Enable voice control (using microphone)

Once you enable this option, an Voice Control button will appear at the bottom right corner of the window. When you click on this button, the microphone will start listening; clicking it again stops listening and starts recognizing the voice command you said. You can cancel voice recording at any time with the ESC key.
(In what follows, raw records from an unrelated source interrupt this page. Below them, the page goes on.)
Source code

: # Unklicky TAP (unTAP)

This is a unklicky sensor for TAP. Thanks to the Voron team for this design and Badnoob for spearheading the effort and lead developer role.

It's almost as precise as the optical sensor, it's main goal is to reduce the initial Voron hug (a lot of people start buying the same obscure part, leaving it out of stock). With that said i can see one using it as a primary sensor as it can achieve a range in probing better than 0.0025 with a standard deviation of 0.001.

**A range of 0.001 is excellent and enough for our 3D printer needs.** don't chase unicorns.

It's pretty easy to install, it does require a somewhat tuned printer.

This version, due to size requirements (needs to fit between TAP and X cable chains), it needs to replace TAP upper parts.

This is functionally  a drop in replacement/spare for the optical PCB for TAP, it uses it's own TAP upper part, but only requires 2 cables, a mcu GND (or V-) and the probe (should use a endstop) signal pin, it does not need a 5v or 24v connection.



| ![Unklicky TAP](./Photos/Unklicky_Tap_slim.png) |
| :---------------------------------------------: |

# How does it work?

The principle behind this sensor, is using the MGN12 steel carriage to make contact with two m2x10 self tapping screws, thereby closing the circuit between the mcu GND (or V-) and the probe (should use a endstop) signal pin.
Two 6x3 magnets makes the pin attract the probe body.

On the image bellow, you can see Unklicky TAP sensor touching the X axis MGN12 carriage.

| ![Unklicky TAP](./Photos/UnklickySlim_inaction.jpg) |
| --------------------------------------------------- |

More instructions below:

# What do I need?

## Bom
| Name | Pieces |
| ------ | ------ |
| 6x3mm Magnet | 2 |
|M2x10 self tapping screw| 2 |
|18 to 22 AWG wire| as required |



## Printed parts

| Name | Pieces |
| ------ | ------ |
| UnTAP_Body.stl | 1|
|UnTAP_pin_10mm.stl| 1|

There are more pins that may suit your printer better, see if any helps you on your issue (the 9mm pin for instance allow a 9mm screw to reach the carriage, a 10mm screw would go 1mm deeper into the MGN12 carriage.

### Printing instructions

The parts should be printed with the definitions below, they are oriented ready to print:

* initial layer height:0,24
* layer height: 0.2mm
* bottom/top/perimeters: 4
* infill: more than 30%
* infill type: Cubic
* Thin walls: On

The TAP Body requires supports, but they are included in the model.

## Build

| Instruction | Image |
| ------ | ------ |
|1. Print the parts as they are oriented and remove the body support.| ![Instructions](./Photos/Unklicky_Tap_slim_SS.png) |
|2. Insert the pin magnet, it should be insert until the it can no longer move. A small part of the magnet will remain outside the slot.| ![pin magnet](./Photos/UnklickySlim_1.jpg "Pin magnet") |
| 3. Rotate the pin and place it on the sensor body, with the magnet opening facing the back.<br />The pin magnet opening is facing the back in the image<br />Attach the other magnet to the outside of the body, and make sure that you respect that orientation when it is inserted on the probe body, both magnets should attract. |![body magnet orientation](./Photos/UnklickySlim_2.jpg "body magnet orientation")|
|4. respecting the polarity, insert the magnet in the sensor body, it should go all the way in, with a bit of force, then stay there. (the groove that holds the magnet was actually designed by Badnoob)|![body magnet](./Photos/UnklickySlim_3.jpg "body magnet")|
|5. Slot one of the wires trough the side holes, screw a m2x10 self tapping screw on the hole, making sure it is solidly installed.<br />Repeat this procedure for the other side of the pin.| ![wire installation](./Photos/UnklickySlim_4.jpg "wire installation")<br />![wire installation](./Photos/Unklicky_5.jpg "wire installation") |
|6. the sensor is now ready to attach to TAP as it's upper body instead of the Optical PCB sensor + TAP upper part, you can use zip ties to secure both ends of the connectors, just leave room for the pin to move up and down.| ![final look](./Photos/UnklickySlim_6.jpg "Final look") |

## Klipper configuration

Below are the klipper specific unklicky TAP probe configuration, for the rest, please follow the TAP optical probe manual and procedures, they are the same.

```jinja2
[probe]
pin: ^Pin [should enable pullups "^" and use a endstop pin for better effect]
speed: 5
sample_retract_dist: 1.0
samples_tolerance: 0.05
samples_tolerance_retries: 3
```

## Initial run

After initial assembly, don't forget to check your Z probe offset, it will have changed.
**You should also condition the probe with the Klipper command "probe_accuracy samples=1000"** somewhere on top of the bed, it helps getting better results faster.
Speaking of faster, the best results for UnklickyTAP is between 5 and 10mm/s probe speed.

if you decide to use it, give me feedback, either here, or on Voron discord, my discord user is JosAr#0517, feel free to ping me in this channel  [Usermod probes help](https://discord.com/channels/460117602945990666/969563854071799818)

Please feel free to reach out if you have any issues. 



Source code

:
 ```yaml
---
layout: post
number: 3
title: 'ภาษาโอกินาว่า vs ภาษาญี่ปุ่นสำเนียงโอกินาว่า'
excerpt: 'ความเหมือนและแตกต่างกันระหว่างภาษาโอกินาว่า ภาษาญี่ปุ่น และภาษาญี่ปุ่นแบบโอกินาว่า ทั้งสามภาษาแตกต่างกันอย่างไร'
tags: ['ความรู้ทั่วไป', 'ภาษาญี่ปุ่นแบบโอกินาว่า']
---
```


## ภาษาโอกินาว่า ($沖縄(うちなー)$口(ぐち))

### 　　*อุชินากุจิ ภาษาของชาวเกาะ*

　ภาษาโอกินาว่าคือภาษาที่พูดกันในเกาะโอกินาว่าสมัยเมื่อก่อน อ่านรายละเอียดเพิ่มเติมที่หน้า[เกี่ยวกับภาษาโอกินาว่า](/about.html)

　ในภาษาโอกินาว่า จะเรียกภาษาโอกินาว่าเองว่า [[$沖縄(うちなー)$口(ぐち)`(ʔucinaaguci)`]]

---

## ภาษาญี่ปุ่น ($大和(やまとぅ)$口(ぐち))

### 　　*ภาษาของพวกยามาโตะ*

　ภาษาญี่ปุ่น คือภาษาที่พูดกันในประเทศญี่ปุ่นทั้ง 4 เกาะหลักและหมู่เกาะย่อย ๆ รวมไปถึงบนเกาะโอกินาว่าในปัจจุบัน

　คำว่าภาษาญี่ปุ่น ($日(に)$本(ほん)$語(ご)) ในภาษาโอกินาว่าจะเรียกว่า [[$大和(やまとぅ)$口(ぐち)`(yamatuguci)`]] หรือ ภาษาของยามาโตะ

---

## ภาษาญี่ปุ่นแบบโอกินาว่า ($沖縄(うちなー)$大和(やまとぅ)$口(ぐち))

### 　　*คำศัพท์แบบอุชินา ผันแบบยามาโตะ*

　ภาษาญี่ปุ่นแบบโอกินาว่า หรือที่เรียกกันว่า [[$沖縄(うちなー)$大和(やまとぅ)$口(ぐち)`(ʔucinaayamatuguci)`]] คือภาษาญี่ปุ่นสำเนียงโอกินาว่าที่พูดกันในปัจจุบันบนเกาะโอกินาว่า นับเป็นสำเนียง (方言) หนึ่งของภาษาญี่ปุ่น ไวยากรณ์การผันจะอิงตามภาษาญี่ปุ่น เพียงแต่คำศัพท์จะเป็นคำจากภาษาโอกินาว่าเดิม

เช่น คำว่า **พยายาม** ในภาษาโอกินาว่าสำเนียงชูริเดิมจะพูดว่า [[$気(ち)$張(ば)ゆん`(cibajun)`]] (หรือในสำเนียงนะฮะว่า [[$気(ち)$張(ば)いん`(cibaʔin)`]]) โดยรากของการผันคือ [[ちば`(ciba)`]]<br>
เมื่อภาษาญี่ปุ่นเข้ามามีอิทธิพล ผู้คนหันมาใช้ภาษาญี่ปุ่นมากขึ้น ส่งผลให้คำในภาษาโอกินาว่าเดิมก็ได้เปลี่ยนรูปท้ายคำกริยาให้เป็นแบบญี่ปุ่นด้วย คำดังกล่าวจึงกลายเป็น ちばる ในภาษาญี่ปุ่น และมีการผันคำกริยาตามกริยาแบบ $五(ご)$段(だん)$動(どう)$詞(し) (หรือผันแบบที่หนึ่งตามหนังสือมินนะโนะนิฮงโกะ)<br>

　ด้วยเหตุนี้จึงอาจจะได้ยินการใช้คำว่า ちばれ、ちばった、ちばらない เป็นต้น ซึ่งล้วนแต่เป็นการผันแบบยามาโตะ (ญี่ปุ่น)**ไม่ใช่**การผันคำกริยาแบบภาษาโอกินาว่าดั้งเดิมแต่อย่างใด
You can also set a keyboard shortcut to turn voice recording on/off.

Voice command recognition works based on a model, so you don’t have to worry about saying things perfectly.

Here’s a list of commands you can ask for by voice:

Get the current application status
Exit the application
Enable audio output
Disable audio output
Enable audio input
Disable audio input
Add a memo to the calendar
Clear memos from calendar
Read the calendar memos
Enable the camera
Disable the camera
Capture image from camera
Create a new context
Go to the previous context
Go to the next context
Go to the latest context
Focus on the input
Send the input
Clear the input
Get current conversation info
Get available commands list
Stop executing current action
Clear the attachments
Read the last conversation entry
Read the whole conversation
Rename current context
Search for a conversation
Clear the search results
Send the message to input
Append message to current input without sending it
Switch to chat mode
Switch to chat with files (llama-index) mode
Switch to the next mode
Switch to the previous mode
Switch to the next model
Switch to the previous model
Add note to notepad
Clear notepad contents
Read current notepad contents
Switch to the next preset
Switch to the previous preset
Switch to the chat tab
Switch to the calendar tab
Switch to the draw (painter) tab
Switch to the files tab
Switch to the notepad tab
Switch to the next tab
Switch to the previous tab
Start listening for voice input
Stop listening for voice input
Toggle listening for voice input

More commands coming soon.

Just ask for an action that matches one of the descriptions above. These descriptions are also known to the model, and relevant commands are assigned to them. When you voice a command that fits one of those patterns, the model will trigger the appropriate action.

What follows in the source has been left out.